On the shelves in my room – my writing, thinking, dreaming, procrastinating space, as I call it – there are close to a dozen books by famous writers, all lined up in a wobbly row. Dust scatters around their spines as the ceiling fan whirls away. In the sunlight, I see the dust taking flight.
On mornings such as this, I wonder the question, “Why do I write?”
Why indeed, when if money were the root of all, I’d be living under a bridge near the overpass, the roar of semis lulling me to sleep as the mosquitoes whip out their napkins and plunge their forked noses into my flesh.
If money doesn’t drive me to the keyboard, what does?
Is it Envy? A little bit.
I write because I can’t not write, and that’s not a typo there. Writing is something that I’ve always done, although never in the way that technology allows me to now. Word processing, computers, digital photos, self-publishing, all of this gives people like me, delirious with the urge to write, the means to write. And to be read.
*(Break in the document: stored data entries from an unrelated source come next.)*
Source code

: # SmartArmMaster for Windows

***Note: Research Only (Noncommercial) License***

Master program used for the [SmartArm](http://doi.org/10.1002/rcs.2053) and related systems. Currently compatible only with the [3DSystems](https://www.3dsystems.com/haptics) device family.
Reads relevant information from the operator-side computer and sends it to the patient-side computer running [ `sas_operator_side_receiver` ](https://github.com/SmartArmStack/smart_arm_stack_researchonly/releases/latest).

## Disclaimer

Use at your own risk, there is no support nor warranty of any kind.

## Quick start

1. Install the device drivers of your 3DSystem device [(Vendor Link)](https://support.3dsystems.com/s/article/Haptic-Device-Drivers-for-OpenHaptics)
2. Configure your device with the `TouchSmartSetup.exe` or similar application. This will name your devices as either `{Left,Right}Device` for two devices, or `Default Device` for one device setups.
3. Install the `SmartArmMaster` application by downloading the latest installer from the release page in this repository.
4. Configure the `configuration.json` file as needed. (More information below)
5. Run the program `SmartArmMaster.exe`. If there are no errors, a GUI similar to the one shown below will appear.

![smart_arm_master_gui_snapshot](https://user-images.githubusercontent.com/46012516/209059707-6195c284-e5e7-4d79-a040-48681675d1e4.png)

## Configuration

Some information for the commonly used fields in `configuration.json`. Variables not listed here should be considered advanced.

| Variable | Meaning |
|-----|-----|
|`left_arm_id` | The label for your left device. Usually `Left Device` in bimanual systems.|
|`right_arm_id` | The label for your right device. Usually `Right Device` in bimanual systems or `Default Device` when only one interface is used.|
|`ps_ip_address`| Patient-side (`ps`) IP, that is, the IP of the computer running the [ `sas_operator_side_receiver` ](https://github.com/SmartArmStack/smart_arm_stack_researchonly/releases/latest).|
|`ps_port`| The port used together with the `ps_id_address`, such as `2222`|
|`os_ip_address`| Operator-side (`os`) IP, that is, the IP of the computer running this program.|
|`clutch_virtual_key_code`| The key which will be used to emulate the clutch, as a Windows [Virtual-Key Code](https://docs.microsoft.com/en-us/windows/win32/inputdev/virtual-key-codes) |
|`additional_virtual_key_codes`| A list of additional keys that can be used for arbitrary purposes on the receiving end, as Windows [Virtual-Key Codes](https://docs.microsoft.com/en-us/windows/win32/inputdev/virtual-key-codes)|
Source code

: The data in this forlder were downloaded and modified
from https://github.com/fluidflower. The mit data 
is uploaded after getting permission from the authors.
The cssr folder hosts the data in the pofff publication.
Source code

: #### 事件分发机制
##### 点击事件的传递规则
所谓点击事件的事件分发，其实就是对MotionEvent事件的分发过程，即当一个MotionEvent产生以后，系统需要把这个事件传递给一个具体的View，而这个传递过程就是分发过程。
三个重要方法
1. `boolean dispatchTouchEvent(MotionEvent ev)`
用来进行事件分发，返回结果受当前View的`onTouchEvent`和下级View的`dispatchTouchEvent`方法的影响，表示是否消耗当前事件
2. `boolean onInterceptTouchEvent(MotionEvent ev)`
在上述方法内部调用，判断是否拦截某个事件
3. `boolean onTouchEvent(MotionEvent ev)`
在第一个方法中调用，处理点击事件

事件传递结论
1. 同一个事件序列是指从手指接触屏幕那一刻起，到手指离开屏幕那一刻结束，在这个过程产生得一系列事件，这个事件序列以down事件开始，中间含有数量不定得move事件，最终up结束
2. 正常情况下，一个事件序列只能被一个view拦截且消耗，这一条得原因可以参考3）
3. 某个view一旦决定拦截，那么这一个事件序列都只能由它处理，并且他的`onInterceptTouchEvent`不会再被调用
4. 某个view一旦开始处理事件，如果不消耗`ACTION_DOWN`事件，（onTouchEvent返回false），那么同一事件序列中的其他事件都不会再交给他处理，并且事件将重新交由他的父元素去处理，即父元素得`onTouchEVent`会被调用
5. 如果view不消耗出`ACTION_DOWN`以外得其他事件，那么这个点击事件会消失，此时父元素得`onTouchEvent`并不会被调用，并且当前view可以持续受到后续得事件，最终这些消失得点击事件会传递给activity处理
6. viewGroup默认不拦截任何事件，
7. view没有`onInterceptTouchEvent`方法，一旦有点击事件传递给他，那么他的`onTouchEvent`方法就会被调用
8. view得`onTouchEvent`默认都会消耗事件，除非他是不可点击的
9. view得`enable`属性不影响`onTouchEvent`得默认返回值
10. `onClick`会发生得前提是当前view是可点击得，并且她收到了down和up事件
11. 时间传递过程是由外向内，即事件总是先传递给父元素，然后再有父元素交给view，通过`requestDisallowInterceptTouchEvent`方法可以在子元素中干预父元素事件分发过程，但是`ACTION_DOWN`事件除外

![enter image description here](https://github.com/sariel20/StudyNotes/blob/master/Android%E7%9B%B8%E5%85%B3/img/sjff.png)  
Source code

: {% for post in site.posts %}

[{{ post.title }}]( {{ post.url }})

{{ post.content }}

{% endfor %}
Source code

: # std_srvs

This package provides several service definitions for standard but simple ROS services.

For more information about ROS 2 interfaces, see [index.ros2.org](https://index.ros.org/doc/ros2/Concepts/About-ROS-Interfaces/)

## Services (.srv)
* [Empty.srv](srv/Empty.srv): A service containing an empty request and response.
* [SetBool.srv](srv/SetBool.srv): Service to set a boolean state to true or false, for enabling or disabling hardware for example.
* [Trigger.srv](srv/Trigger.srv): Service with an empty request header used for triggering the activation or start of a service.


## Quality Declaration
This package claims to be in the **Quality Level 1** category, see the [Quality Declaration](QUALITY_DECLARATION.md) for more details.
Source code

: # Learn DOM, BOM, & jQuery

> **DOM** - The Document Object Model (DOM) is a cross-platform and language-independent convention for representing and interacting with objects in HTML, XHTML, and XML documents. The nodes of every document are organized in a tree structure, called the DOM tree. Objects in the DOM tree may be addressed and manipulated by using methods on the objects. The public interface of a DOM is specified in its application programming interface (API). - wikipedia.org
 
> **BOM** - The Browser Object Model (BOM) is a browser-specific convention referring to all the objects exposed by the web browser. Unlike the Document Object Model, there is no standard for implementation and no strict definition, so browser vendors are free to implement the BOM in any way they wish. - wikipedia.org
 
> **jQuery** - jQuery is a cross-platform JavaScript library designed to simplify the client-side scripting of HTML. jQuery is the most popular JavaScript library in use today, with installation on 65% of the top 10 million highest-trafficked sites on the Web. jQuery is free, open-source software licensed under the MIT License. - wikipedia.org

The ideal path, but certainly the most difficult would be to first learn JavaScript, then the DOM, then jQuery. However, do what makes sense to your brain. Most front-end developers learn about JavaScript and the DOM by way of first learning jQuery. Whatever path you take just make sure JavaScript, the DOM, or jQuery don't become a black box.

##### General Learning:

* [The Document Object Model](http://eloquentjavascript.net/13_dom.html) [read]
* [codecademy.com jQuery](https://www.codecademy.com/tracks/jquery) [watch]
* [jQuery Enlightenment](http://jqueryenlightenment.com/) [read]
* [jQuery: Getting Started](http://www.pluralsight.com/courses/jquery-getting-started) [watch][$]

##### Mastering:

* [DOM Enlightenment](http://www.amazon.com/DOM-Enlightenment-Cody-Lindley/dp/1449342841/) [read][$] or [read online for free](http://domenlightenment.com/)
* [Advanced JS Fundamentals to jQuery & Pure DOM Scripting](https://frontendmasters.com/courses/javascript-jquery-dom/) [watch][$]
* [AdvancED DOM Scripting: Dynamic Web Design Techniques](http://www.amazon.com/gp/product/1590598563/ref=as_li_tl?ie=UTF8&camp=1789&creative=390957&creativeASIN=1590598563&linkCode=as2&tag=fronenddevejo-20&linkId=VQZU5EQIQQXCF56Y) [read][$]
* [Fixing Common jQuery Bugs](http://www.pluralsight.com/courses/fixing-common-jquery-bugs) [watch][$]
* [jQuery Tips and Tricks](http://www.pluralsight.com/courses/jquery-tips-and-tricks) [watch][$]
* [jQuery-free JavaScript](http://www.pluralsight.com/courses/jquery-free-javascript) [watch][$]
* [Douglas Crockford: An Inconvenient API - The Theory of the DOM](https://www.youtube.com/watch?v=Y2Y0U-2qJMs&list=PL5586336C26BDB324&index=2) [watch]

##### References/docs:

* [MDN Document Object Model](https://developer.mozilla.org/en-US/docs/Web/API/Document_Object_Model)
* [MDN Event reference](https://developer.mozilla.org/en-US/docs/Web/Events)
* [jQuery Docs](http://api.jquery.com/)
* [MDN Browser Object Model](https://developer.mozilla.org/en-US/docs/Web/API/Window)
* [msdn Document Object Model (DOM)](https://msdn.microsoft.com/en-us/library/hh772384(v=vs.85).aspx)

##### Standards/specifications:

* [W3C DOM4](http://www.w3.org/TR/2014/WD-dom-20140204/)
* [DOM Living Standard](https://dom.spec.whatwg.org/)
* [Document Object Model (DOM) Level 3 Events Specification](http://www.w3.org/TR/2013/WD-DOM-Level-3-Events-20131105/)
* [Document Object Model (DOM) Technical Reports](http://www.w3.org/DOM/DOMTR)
To be read, to have my voice not silenced by death, but to live on, even if as a small speck on a blue-green orb tumbling through blackness. There’s the satisfaction of having written, too, the relief of putting down the pen for the day after writing and living the rest of the day in real moments.
I often ask myself if it’s worth it to sit in that room, surrounded by the greats and their immortal words. Surely I can never match their brilliance!
But I can have fun while trying, I guess!